Nouveau rendez-vous pour les lecteurs de Vierzonitude : les aventures presque vraies de Madame Faucille et de Monsieur Marteau. Aujourd'hui, Madame Faucille et Monsieur Marteau prennent le bus en grève.
Madame Faucille, debout sur un trottoir molletonné pour ne pas user les semelles de ses chaussures cousues main, admirait la dextérité d'un chauffeur de bus qui maniait son engin avec l'aisance d'un pouce et d'un index se refermant sur l'anse d'une tasse de thé.
Monsieur Marteau, le cerveau branché sur les mille et une façons de diversifier ses activités boursières et libérales, de préférence en bitcoins, sécurisés dans un portefeuille ad hoc fabriqué à deux pas de sa vaste propriété vierzonnaise, mais cachées sous le duvet d'un anticapitalisme de façade, pensait que les transports en commun allait être l'avenir de ses dividendes.

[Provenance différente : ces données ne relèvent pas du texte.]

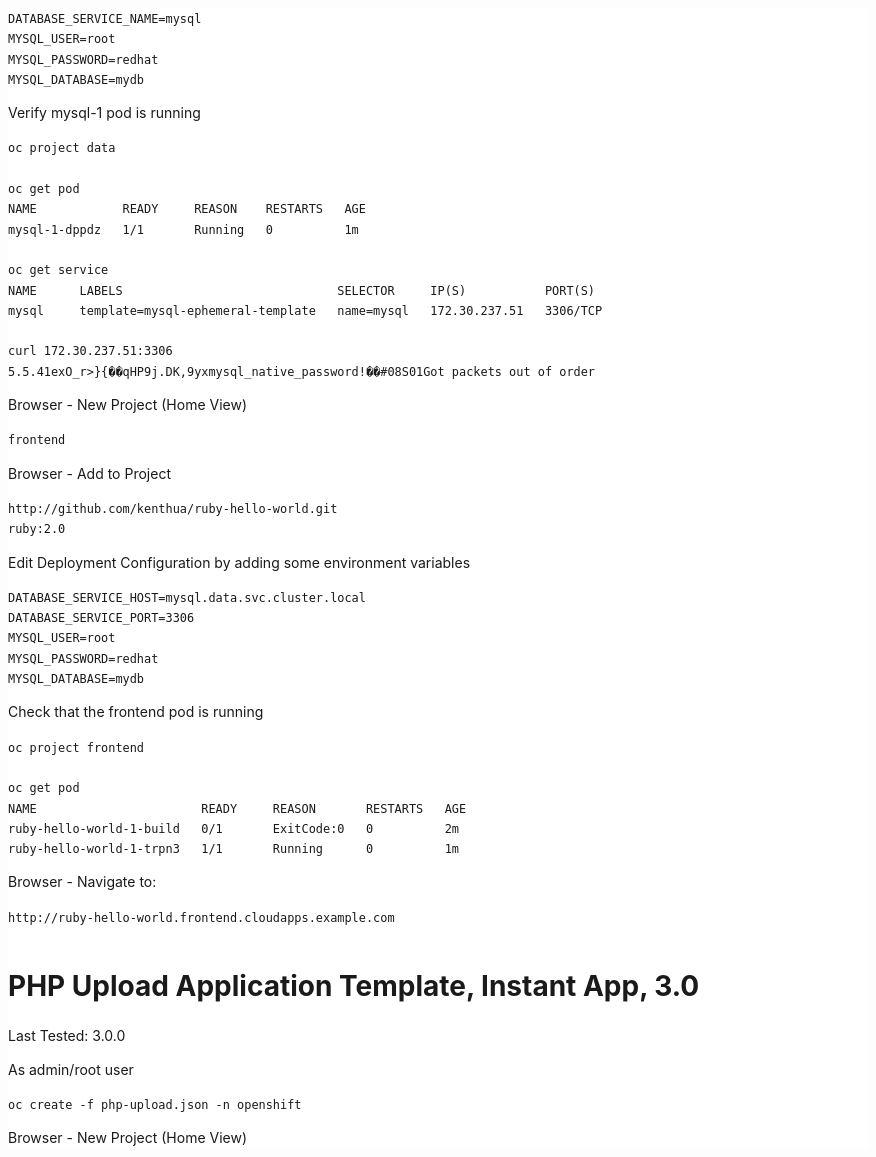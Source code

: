 	DATABASE_SERVICE_NAME=mysql
	MYSQL_USER=root
	MYSQL_PASSWORD=redhat
	MYSQL_DATABASE=mydb

Verify mysql-1 pod is running

	oc project data
	
	oc get pod
	NAME            READY     REASON    RESTARTS   AGE
	mysql-1-dppdz   1/1       Running   0          1m
	
	oc get service
	NAME      LABELS                              SELECTOR     IP(S)           PORT(S)
	mysql     template=mysql-ephemeral-template   name=mysql   172.30.237.51   3306/TCP
	
	curl 172.30.237.51:3306
	5.5.41exO_r>}{��qHP9j.DK,9yxmysql_native_password!��#08S01Got packets out of order	

Browser - New Project (Home View)

	frontend	

Browser - Add to Project

	http://github.com/kenthua/ruby-hello-world.git
	ruby:2.0

Edit Deployment Configuration by adding some environment variables

	DATABASE_SERVICE_HOST=mysql.data.svc.cluster.local
	DATABASE_SERVICE_PORT=3306
	MYSQL_USER=root
	MYSQL_PASSWORD=redhat
	MYSQL_DATABASE=mydb

Check that the frontend pod is running

	oc project frontend
	
	oc get pod 
	NAME                       READY     REASON       RESTARTS   AGE
	ruby-hello-world-1-build   0/1       ExitCode:0   0          2m
	ruby-hello-world-1-trpn3   1/1       Running      0          1m

Browser - Navigate to:

	http://ruby-hello-world.frontend.cloudapps.example.com

# PHP Upload Application Template, Instant App, 3.0
Last Tested: 3.0.0  

As admin/root user

	oc create -f php-upload.json -n openshift

Browser - New Project (Home View)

Madame Faucille que la curiosité attise comme un souffle d'air dans les braises d'une cheminée de maison de campagne se prit à avoir l'envie irrésistible de grimper dans le bus. Il faut bien une première fois à tout dont on aime se souvenir quand elle ne se reproduise pas trop souvent.

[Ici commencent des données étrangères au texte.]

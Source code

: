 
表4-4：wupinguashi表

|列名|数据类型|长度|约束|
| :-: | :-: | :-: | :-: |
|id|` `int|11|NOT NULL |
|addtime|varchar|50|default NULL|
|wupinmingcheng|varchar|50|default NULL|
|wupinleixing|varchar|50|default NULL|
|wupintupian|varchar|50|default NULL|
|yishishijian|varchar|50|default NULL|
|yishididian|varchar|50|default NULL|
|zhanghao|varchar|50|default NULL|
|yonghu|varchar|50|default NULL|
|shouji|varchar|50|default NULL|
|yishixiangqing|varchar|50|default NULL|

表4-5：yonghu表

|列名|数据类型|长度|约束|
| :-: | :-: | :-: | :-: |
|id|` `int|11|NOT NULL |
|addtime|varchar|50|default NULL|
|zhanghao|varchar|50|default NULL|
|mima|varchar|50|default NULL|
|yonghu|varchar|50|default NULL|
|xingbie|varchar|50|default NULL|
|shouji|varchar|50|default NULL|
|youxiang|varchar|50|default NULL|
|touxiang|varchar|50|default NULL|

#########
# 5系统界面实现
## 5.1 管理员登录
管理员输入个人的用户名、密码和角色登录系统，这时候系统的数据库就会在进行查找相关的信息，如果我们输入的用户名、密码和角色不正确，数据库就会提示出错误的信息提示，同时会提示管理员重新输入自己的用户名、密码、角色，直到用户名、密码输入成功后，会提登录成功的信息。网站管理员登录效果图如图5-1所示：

Monsieur Marteau oscillait entre l'électrique et le biogaz, qu'il mit alors dans la balance des profits, pour éclairer ses décisions. Il sut, à cet instant précis, que son intuition qui ne l'a jamais trahi, le ferait pencher pour le rachat de la société de bus de Vierzon au cul desquels il pourrait vendre quelques emplacements publicitaires onéreux et, à titre gracieux, participer à sa façon, au mécanisme d'une campagne électorale. Avoir des amis influents lui a toujours réussi.
Madame Faucille quitta son trottoir douillet et s'avança vers la plateforme d'un Vib dont les trois lettres l'intrigua, mais juste quelques instants, car elle dût, sur l'injonction du chauffeur, acheter un ticket et le composter, ce à quoi elle ne s'attendait pas, pensant que le transport était gratuit, tout comme est gratuit ce qu'elle possède et qu'elle n'achète pas elle-même.

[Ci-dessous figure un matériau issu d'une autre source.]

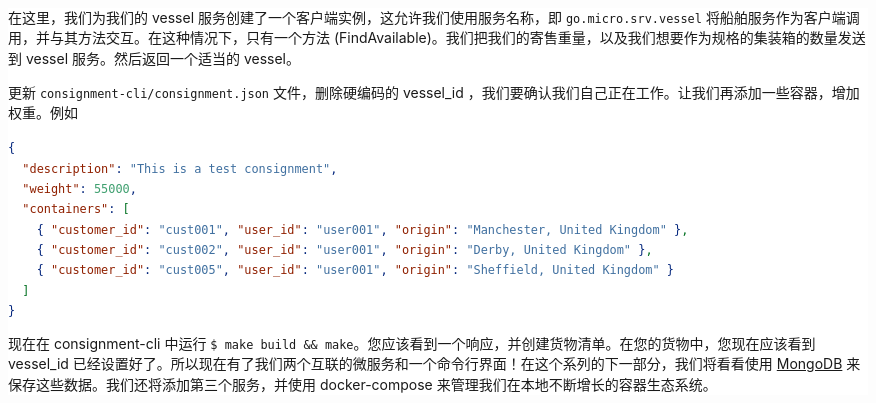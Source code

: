 在这里，我们为我们的 vessel 服务创建了一个客户端实例，这允许我们使用服务名称，即 `go.micro.srv.vessel` 将船舶服务作为客户端调用，并与其方法交互。在这种情况下，只有一个方法 (FindAvailable)。我们把我们的寄售重量，以及我们想要作为规格的集装箱的数量发送到 vessel 服务。然后返回一个适当的 vessel。

更新 `consignment-cli/consignment.json` 文件，删除硬编码的 vessel_id ，我们要确认我们自己正在工作。让我们再添加一些容器，增加权重。例如

```json
{
  "description": "This is a test consignment",
  "weight": 55000,
  "containers": [
    { "customer_id": "cust001", "user_id": "user001", "origin": "Manchester, United Kingdom" },
    { "customer_id": "cust002", "user_id": "user001", "origin": "Derby, United Kingdom" },
    { "customer_id": "cust005", "user_id": "user001", "origin": "Sheffield, United Kingdom" }
  ]
}
```

现在在 consignment-cli 中运行 `$ make build && make`。您应该看到一个响应​​，并创建货物清单。在您的货物中，您现在应该看到 vessel_id 已经设置好了。所以现在有了我们两个互联的微服务和一个命令行界面！在这个系列的下一部分，我们将看看使用 [MongoDB](https://www.mongodb.com/what-is-mongodb) 来保存这些数据。我们还将添加第三个服务，并使用 docker-compose 来管理我们在本地不断增长的容器生态系统。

Monsieur Marteau remplit le gros chèque et devint l'actionnaire majoritaire de la société de transport avant de s'apercevoir que depuis le mois de mai, les chauffeurs réchauffaient un mouvement social pour une augmentation de salaire. Vu le prix de la société, Monsieur Marteau, en bon homme de gauche qu'il est pour la conscience, et de droite quand il s'agit de passer à l'action, défendit qu'on augmentât d'un centime les déjà maigres salaires des chauffeurs.
Madame Faucille s'était assise derrière le conducteur et buvait ses gestes précis et amples tout en lâchant des exclamations d'admiration à chaque virage, chaque mouvement du bus dont la conduite relevait du miracle.
Monsieur Marteau resta ferme sur ses positions et gagna quelques points d'indice au CAC 40, ce qui le remplit alors d'un bonheur singulier, amplifié par cette satisfaction que les élus de gauche avec qui ils jouaient au bridge chaque jeudi, refusaient de prendre position pour les salariés qu'ils sont censés défendre et que le syndicat majoritaire avait attrapé une extinction de drapeaux rouges.
Madame Faucille, les yeux ronds comme des faïences de Gien, ne comprit pas de suite pourquoi le bus s'arrêta, sans repartir de nouveau. Le chauffeur en descendit et repartit à pied, obligeant Madame Faucille à héler son chauffeur pour qu'il la ramène au bercail sans savoir que les positions de son Monsieur Marteau de mari l'avaient plongé dans une inédite situation : elle sut plus tard le nom, une grève.
Monsieur Marteau jura ses grands dieux de gauche qu'un tel affront à son épouse de Madame Faucille ne devait pas se reproduire. Il laissa pourrir le mouvement tout en continuant d'engranger de substantiels profits. C'est ainsi que le mouvement dure depuis six mois.
Voilà comment Madame Faucille et Monsieur Marteau prennent le bus en grève.